The Statuette Statute

Nobody can auction or sell an Oscar without first offering to sell it back to the Academy for $1 USD.

sell an Oscar

Since 1950, the statuettes have been legally kept safe a requirement. Neither winners nor their heirs may sell the statuettes without first offering to sell them back to the Academy for US$1. If a winner refuses to agree to this stipulation, then the Academy keeps the statuette, and they never get to take it home. Awards given out before this stipulation have been sold in public auctions and private deals for a lot of money.

Sell An Oscar

In December 2011, Orson Welles’ 1941 Oscar for Citizen Kane was put up for auction. This happened after his heirs won a 2004 court decision. Their contention was that Welles did not sign any agreement to return the statue to the Academy. On December 20, 2011, it sold in an online auction for $861,542.

In 1992, Harold Russell needed money for his wife’s medical expenses. He sold his 1946 Oscar to Herman Darvick Autograph Auctions. Then on August 6, 1992, his Oscar was re-sold to a private collector for $60,500.
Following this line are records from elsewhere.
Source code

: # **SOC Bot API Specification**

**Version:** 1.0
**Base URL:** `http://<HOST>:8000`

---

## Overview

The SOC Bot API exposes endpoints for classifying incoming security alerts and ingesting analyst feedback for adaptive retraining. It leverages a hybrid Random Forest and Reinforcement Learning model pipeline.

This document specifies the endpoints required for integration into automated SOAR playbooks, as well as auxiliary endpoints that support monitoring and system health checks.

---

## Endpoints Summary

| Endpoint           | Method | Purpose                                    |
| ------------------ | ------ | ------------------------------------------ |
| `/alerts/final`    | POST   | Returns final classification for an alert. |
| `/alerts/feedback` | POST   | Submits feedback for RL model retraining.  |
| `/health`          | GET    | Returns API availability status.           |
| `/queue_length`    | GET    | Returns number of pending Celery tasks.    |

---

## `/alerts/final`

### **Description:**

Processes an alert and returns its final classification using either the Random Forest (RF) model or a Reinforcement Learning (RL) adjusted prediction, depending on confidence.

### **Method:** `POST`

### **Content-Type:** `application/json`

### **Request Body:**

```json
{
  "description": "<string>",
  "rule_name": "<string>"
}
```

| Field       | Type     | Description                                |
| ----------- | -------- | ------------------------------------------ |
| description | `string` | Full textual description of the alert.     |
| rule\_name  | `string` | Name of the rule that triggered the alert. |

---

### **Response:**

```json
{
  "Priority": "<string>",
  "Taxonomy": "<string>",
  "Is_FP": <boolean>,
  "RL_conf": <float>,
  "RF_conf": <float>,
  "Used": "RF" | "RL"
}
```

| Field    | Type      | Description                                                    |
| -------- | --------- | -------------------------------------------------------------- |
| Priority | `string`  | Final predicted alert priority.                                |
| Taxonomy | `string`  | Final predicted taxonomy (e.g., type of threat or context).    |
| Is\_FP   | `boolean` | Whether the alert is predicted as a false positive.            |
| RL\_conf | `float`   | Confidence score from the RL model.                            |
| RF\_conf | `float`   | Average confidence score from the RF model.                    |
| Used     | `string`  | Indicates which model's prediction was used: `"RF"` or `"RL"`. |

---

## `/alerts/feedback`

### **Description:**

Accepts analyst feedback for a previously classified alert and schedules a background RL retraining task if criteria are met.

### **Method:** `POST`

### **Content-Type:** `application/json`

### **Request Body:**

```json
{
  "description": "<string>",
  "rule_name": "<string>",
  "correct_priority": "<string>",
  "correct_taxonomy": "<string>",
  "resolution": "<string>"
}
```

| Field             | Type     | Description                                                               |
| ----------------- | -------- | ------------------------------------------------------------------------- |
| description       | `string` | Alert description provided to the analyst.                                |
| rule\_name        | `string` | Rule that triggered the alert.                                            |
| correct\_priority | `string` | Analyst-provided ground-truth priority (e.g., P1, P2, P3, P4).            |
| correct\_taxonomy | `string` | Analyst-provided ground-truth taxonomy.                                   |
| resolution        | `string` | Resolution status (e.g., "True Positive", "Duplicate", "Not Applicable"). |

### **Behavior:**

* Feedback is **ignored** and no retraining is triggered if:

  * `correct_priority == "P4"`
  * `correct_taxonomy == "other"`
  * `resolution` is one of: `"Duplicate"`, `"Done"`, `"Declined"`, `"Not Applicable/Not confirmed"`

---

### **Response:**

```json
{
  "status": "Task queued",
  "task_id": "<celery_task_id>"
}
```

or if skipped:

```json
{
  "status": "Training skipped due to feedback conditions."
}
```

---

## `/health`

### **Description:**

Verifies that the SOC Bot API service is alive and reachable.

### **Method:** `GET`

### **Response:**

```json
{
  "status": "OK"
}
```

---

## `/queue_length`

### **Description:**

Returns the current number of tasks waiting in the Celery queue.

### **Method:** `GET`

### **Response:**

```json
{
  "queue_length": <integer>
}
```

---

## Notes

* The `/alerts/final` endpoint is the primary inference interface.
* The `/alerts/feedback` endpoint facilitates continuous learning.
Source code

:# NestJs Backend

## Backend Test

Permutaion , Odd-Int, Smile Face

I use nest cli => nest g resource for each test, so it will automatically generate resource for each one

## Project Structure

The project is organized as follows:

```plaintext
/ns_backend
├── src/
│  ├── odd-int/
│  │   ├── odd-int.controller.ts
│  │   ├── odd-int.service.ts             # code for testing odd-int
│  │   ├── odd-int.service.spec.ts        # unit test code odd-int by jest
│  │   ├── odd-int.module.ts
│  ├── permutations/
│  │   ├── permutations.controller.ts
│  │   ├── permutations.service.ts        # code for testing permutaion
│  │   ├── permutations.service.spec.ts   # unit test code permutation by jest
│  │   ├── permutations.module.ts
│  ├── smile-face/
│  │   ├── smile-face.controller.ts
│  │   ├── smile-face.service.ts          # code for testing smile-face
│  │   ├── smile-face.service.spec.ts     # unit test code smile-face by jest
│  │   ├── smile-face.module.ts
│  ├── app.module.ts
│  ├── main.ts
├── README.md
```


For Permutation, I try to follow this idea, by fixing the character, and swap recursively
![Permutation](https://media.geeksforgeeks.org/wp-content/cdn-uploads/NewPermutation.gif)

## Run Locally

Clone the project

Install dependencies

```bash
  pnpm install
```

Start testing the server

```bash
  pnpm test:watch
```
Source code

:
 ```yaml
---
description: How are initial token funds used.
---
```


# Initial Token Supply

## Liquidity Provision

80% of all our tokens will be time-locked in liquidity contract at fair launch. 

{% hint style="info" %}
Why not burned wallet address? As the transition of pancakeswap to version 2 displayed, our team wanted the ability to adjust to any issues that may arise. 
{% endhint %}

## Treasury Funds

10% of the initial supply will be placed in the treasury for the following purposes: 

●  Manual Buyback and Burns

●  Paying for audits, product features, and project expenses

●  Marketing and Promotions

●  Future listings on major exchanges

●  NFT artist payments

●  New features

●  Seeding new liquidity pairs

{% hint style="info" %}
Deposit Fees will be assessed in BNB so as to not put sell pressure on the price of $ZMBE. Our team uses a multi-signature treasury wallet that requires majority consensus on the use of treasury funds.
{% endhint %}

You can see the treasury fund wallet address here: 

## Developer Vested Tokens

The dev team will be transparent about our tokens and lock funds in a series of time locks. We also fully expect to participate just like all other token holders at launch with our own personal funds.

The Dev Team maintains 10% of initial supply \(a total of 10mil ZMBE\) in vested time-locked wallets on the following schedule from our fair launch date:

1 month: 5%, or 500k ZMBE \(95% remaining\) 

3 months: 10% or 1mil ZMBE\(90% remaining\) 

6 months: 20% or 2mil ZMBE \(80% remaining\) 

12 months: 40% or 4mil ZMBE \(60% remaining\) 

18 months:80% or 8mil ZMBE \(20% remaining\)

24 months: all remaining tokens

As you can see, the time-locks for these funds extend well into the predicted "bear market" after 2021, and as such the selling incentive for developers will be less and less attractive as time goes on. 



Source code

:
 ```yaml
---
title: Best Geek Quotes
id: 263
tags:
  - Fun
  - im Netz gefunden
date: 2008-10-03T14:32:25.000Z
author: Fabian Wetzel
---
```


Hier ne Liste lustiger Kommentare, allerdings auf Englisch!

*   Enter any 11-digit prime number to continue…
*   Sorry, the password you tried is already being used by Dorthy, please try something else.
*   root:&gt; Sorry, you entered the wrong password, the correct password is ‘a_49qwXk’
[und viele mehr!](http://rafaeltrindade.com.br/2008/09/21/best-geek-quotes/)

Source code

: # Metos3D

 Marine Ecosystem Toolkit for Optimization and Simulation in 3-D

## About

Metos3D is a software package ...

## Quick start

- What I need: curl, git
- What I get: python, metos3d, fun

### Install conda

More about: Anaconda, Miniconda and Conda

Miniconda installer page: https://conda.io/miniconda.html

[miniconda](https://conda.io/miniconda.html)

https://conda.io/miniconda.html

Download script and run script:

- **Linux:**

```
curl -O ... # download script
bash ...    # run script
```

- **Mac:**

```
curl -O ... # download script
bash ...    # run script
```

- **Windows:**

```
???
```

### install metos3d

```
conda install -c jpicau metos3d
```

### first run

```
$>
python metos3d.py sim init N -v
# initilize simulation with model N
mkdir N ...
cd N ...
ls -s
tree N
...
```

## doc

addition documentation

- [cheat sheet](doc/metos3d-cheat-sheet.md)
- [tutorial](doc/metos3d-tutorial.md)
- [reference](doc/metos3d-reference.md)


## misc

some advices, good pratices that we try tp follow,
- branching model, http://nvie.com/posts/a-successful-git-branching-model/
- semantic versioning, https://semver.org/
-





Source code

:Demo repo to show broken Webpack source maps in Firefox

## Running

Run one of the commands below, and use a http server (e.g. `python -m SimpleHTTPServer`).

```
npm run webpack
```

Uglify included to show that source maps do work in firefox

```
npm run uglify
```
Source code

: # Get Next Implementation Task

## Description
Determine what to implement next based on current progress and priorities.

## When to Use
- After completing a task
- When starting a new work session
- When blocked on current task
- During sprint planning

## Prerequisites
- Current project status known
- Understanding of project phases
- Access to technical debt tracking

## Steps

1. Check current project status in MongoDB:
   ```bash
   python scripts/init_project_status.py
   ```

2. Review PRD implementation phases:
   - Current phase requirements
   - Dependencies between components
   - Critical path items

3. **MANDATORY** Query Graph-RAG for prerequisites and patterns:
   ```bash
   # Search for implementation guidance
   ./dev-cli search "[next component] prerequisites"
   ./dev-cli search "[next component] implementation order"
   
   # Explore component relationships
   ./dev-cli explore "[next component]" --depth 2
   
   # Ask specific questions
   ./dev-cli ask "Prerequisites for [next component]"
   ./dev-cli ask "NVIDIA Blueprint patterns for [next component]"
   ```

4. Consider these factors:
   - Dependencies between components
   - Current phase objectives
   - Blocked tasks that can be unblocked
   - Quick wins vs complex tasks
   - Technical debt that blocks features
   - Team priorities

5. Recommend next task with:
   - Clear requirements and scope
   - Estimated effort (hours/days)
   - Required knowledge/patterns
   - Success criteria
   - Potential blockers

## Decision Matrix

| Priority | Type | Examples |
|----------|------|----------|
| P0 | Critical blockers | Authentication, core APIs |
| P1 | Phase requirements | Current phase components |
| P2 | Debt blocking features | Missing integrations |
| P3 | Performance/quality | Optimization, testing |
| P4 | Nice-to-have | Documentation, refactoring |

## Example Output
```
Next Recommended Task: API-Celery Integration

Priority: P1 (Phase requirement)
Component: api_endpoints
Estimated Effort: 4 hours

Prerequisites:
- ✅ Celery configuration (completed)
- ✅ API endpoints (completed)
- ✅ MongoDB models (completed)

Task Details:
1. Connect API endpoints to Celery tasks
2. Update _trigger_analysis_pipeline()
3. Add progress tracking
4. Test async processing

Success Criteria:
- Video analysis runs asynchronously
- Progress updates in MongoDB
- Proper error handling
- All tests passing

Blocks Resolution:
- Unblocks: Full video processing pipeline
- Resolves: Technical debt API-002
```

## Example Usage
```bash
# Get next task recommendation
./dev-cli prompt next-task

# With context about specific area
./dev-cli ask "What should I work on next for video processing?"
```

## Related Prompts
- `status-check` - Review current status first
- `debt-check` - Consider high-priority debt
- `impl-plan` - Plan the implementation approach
Since he won the award before 1950, he was not required to offer it to the Academy first. Russell defended his decision, saying, “I don’t know why anybody would be critical. My wife’s health is much more important than sentimental reasons. The movie will be here, even if Oscar isn’t.” Harold Russell is the only Academy Award-winning actor to ever sell an Oscar.

While the Oscar is owned by the recipient, it is essentially not on the open market. Michael Todd’s grandson tried to sell his Oscar statuette. He wanted to sell it to a movie prop collector in 1989. But the Academy won the legal battle by getting a permanent injunction. Some Oscar sales transactions have been successful. However some buyers have subsequently returned the statuettes to the Academy, which keeps them in its treasury.